No quiero decir que no haya residencias que no sean buenas, incluso perfectas, pero el control y las leyes que regulan los comportamientos en las distintas situaciones no tienen por qué contar solo para la gente honesta y preparada sino también para una parte de la población que está en todas partes, que se cree con derecho de aprovecharse de cualquier rendija en las leyes, las normas y la decencia y mucho más cuando las rendijas son de tamaño natural, que les permite actuar como quieran y contra quien tengan a su cuidado, convencidos de que porque su comportamiento es legal, no tiene por qué ser delictivo.
En efecto, los geriátricos se han convertido muchas veces en un negocio impresionante que, como se ha visto, carece de control higiénico, sanitario, de bienestar y de la dignidad que merecen esos ancianos que ahora vemos aparecer muertos en sus camas abandonados de todos con la excusa de que los que viven del negocio no disponen de medicamentos ni de servicio ni de personal sanitario. Así nos lo explican en internet desde todos los ángulos de la moral varios artículos que llevan el esclarecedor título de “El negocio de las residencias de mayores en España”. Un negocio que en 2019 alcanzaba 5.378 residencias que ofrecían servicio y pensión a un total de 366.633 ancianos. ¿Por qué se deja montar negocios a quien no tiene ni idea de hacerlo? ¿por qué no se los controla con mayor eficacia y más frecuencia? ¿por qué, si no cumplen, no se los obliga a cerrar?
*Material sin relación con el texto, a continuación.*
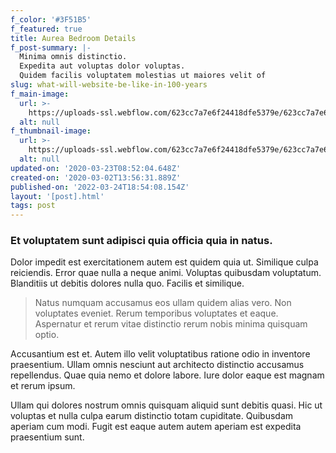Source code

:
 ```yaml
---
f_color: '#3F51B5'
f_featured: true
title: Aurea Bedroom Details
f_post-summary: |-
  Minima omnis distinctio.
  Expedita aut voluptas dolor voluptas.
  Quidem facilis voluptatem molestias ut maiores velit of
slug: what-will-website-be-like-in-100-years
f_main-image:
  url: >-
    https://uploads-ssl.webflow.com/623cc7a7e6f24418dfe5379e/623cc7a7e6f2443cbce5389b_8b.jpg
  alt: null
f_thumbnail-image:
  url: >-
    https://uploads-ssl.webflow.com/623cc7a7e6f24418dfe5379e/623cc7a7e6f244c26ae5387d_1583157387948-image17.jpg
  alt: null
updated-on: '2020-03-23T08:52:04.648Z'
created-on: '2020-03-02T13:56:31.889Z'
published-on: '2022-03-24T18:54:08.154Z'
layout: '[post].html'
tags: post
---
```


### Et voluptatem sunt adipisci quia officia quia in natus.

Dolor impedit est exercitationem autem est quidem quia ut. Similique culpa reiciendis. Error quae nulla a neque animi. Voluptas quibusdam voluptatum. Blanditiis ut debitis dolores nulla quo. Facilis et similique.

> Natus numquam accusamus eos ullam quidem alias vero. Non voluptates eveniet. Rerum temporibus voluptates et eaque. Aspernatur et rerum vitae distinctio rerum nobis minima quisquam optio.

Accusantium est et. Autem illo velit voluptatibus ratione odio in inventore praesentium. Ullam omnis nesciunt aut architecto distinctio accusamus repellendus. Quae quia nemo et dolore labore. Iure dolor eaque est magnam et rerum ipsum.

Ullam qui dolores nostrum omnis quisquam aliquid sunt debitis quasi. Hic ut voluptas et nulla culpa earum distinctio totam cupiditate. Quibusdam aperiam cum modi. Fugit est eaque autem autem aperiam est expedita praesentium sunt.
Pues porque igual que los que desnudaron sin escrúpulos la sanidad pública en 2008, mantienen como primero de sus valores, único diría yo, el dinero, que si es público, mejor, más barato, exige menos esfuerzo y es menos investigado y castigado. Dinero conseguido del modo que sea y perjudicando a quien sea.
Pero tampoco veo que haya nadie que diga cuán necesario sería un control exhaustivo de las residencias privadas, ni he oído a nadie que proponga un cambio imprescindible en los usos actuales que hacen posible que se encuentren ancianos ya cadáveres en sus camas del negocio del geriátrico.
Junto a todos estas personas admirables que con su tiempo y sus manos, y exponiéndose a mil peligros intentan dulcificar nuestra reclusión y calmar con su trabajo nuestros miedos y angustias, no puedo dejar de pensar en estas otras desalmadas que están pensando cómo se las arreglarán para sacar de esta pandemia unos beneficios que no les exigirán creatividad ni esfuerzo, solo dejarse llevar por su codicia y de su falta de escrúpulos. Ellos son el virus peligroso que no muere y creo que deberíamos estar todos más atentos y ser más lúcidos y tener más coraje para descubrirlos y denunciarlos. A fin de que no desbaraten el ímprobo trabajo de investigadores, políticos, sanitarios, amigos, amantes, hijos, padres, madres y abuelos, seres conocidos y desconocidos que intentamos ayudarnos de la forma que mejor sabemos y podemos.